There are some writers whose sentences sting like a steady stream of ice-cold water from the tap, and others whose prose feels pleasurably warm as they gradually increase the temperature. The Danish writer Tove Ditlevsen managed to do both. With the FSG publication of “The Copenhagen Trilogy” (translated by Tiina Nunnally and Michael Favala Goldman) English-speaking readers can now appreciate the work of a prolific author who published her first book of poems in her early twenties and wrote a slew of books in multiple genres before taking her own life in 1976. Ditlevsen now joins the ranks of a number of other women writers who have been rediscovered and introduced to new audiences, including Clarice Lispector and Lucia Berlin.
Her trilogy consists of three memoirs, available separately or as one collected volume: “Childhood,” “Youth,” and “Dependency.” In “Childhood,” Ditlevsen, who was born in 1917 but in the book claims to be one year younger, focuses on her complicated relationship with her mother and her desire to become a writer, informed by her experiences growing up in a working-class family. “Childhood is dark and it’s always moaning like a little animal that’s locked in a cellar and forgotten,” Ditlevsen says in a delightfully direct way. “It comes out of your throat like your breath in the cold, and sometimes it’s too little, other times too big. It never fits exactly. It’s only when it has been cast off that you can look at it calmly and talk about it like an illness you’ve survived.”
But did Ditlevsen ever rid herself of her upbringing? Quite the opposite. Instead, she let it inspire her. From an early age, she turned to poetry as a way to move through the world, imagining scenarios she hadn’t experienced yet. “I know that you sometimes have to lie in order to bring out the truth,” Ditlevsen confesses, but it’s her brutal honesty that brings the most clarity to the page. In one of the earliest scenes, when Ditlevsen was only 6 and about to be enrolled in school, her mother is chided by the principal for having a daughter who taught herself to write and read, since the school has their own way of doing things. It’s in that excruciating moment while Ditlevsen is embarrassed that she makes an acerbic observation about her mother’s hands. She’s overwhelmed by how they reek of dish soap, a reminder of the class she was born into. “I despise that smell, and as we leave the school again in utter silence, my heart fills with the chaos of anger, sorrow, and compassion that my mother will always awaken in me from that moment on, throughout my life.”

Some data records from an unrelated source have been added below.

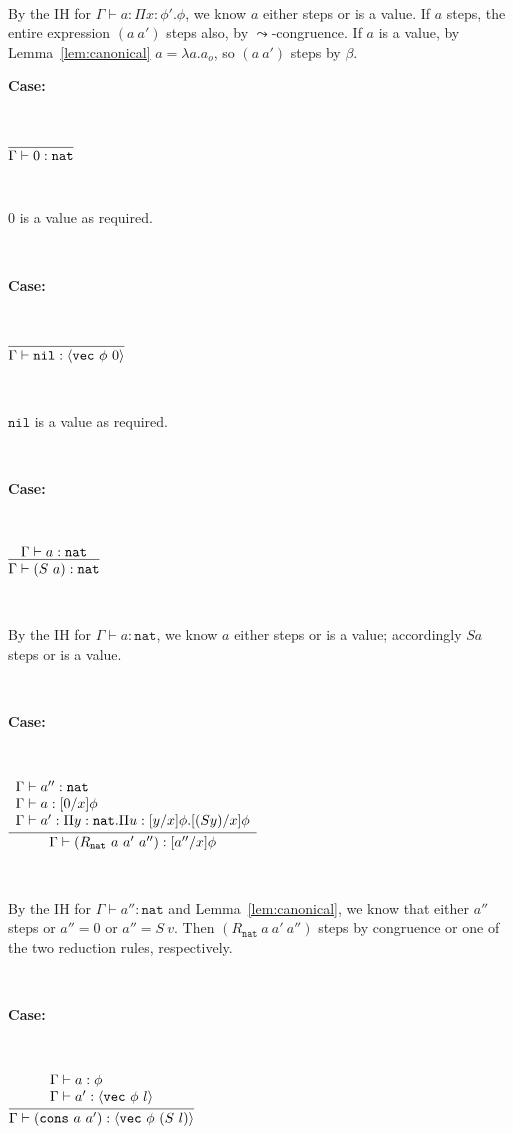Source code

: \documentclass[copyright]{eptcs}
\newcommand{\vc}[0]{\texttt{vec}}
\newcommand{\nat}[0]{\texttt{nat}}
\newcommand{\nil}[0]{\texttt{nil}}
\newcommand{\cons}[0]{\texttt{cons}}
\begin{document}
\ 

\noindent By the IH for $\Gamma \vdash a:\Pi x:\phi'.\phi$, we know $a$ either steps or is a value. If $a$ steps, the entire expression $(a\ a')$ steps also, by $\leadsto$-congruence. If $a$ is a value, by Lemma~\ref{lem:canonical} $a=\lambda a.a_o$, so $(a\ a')$ steps by $\beta$.

\noindent \textbf{Case:}

\

$\infer{\Gamma\vdash 0:\nat}{\ }$

\

\noindent $0$ is a value as required.

\ 

\noindent \textbf{Case:}

\

$\infer{\Gamma\vdash \nil:\langle\vc\ \phi\ 0\rangle}{\ }$

\ 

\noindent $\nil$ is a value as required.

\ 

\noindent \textbf{Case:}

\

$\infer{\Gamma\vdash (S\ a):\nat}{\Gamma\vdash a:\nat  }$

\ 

\noindent By the IH for $\Gamma\vdash a:\nat$, we know $a$ either steps or is a value; accordingly $S a$ steps or is a value.

\ 

\noindent \textbf{Case:}

\

$\infer{\Gamma\vdash (R_\nat\ a\ a'\ a''):[a''/x]\phi}
      {\begin{array}{l}\Gamma \vdash a'' : \nat \\
       \Gamma \vdash a : [0/x]\phi \\
       \Gamma \vdash a' : \Pi y:\nat. \Pi u : [y/x]\phi. [(S y)/x]\phi
       \end{array}}$

\ 

\noindent By the IH for $\Gamma \vdash a'' : \nat$ and Lemma~\ref{lem:canonical}, we know that either $a''$ steps or $a'' = 0$ or $a'' = S\ v$. Then $(R_\nat\ a\ a'\ a'')$ steps by congruence or one of the two reduction rules, respectively.


\ 

\noindent \textbf{Case:}

\

$\infer{\Gamma\vdash (\cons\ a\ a'):\langle \vc\ \phi\ (S\ l)\rangle}
      {\begin{array}{l}\Gamma\vdash a:\phi \\ \Gamma \vdash a':\langle \vc\ \phi\ l\rangle
       \end{array}}$
\end{document}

“Youth” follows Ditlevsen as she continues to write and lands her first publication: a poem about a stillborn child (despite the fact that she had never been pregnant) in “Wild Wheat,” a small journal. Again and again, the author shares that it’s the act of writing that fulfills her, and nothing stops her from that ambition: not her landlady who is a member of the Danish Nazi Party, not having to work to support herself, not her naivete or her upbringing. Her ambitions aren’t just career-oriented: she wants a family, too. “There’s something painful and fragile about being a young girl who makes her own living,” Ditlevsen admits in a shocking sentence that’s difficult to comprehend in 2021, but makes more sense after reading what follows. “You can’t see any light ahead on that road. And I want so badly to own my own time instead of always having to sell it.”
Loneliness is a major theme in these books, and while Ditlevsen’s prose is often straightforward and uncomplicated, the effect is a hypnotic longing, the pull between desiring the life of an artist and wanting some sense of normalcy.
The most visceral and haunting writing in the trilogy is in “Dependence.” The third book opens with Ditlevsen as a 20-year-old, now married to the editor of “Wild Wheat,” a man two years older than her mother. “Everything in the living room is green — the carpet, the walls, the curtains – and I am always inside it, like in a picture. " The young author is on display, and she finally has the time she so desperately wanted to work on her first novel, but she’s most comfortable engaging in it as a private act. “For me, writing is like it was in my childhood, something secret and prohibited, shameful, something one sneaks into a corner to do when no one else is watching.”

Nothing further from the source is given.